» DIRECTIONS
Nothing but a number should be given: how many lines in the entries below include the string "TestQwise".
INFORMATION PROVIDED Block Start
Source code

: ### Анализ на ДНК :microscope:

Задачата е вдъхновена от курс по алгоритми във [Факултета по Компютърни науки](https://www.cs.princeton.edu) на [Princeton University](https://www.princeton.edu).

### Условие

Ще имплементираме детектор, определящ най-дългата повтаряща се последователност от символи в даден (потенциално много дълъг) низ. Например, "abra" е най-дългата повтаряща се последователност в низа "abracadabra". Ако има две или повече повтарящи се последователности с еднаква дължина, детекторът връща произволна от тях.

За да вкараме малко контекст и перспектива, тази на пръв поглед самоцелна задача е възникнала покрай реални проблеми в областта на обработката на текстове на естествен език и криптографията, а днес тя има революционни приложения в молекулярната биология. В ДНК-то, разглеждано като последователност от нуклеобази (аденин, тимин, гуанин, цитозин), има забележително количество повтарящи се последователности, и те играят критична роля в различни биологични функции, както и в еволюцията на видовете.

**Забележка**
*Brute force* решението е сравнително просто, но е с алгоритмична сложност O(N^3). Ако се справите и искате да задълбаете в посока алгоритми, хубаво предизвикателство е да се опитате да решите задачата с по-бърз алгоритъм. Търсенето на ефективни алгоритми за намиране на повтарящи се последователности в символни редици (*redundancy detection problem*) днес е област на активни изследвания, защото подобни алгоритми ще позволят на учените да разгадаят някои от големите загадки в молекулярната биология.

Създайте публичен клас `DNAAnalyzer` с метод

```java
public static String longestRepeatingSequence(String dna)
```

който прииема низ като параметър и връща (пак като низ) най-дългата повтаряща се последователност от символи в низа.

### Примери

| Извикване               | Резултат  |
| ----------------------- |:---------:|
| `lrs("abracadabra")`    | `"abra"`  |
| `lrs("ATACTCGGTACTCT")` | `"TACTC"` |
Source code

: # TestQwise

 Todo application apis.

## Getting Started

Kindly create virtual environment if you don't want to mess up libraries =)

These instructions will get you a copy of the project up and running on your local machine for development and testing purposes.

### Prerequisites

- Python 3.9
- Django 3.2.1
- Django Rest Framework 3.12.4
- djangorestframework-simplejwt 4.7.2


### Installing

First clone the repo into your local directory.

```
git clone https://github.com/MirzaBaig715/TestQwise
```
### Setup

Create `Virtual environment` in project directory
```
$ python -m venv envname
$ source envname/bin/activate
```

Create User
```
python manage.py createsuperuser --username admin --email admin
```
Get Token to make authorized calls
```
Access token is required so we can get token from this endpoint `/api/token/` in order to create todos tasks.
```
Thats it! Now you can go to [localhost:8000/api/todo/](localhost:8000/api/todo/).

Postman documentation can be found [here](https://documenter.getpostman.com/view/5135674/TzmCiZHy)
INFORMATION PROVIDED Block End
» RESULT
2